Berliner Weiss remained a bottled beer, but the stoneware bottles Schiffmann had used were now passé. OBC's Weiss was sold in heavy, glass bottles capped with a swing-top ceramic stopper. Here's one of OBC's bottled-beer delivery wagons. Across the back gate you can see the words WEISS BEER.
Incidentally, it appears OBC used no wheat malt in its Berliner Weiss. Inventories for the brewery during this period show plenty of barley malt, corn, and rice, but not a shred of wheat. Purists held wheatless Weiss in low regard. The 1901 edition of the
American Handy Book of the Brewing, Malting and Auxiliary Trades notes, "(Corn) grits will under no circumstances yield those albuminoids that give Weiss beer its character, as wheat malt does. Certainly there seems no reason why American Weiss beer brewers should not be able to procure a good wheat malt."
People in Oshkosh didn't seem to miss the wheat. Berliner Weiss remained one of OBCs main brands of bottled beer until 1906. But as the decade came to an end, sales of OBC’s Berliner Weiss began to slump.
Tastes were changing and the beer changed with it. White beer's best years in Oshkosh coincided with a time when beer variety here was at its peak (present era excluded). Brewer's in Oshkosh were making beers ranging from pale and hoppy to dark and malty. But in the early 1900s, lighter, crystal-clear lagers began to win out. The older, more rustic and flavorful beers fell away. White beer, cloudy and sour, didn't stand a chance. By 1911, OBC had abandoned the production of Berliner Weiss. That was the end of white beer in Oshkosh.

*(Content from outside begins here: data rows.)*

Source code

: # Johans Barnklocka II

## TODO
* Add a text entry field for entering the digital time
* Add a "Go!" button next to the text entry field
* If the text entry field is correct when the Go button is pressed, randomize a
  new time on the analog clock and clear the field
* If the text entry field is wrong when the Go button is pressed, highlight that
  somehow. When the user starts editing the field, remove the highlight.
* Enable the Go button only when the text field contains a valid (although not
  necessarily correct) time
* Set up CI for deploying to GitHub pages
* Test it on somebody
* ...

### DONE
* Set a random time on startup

More than 100 years later, Fifth Ward Brewing brought the production of sour beer back to Oshkosh. In early 2018 Fifth Ward released its first sour. A series of sour beers have followed. Unlike the old white beers, though, Fifth Ward's sours are aged on fruit. They've become a popular feature on the brewery's tap list. We're a long way from the days of Schiffmann, but the thirst for a locally-brewed sour remains.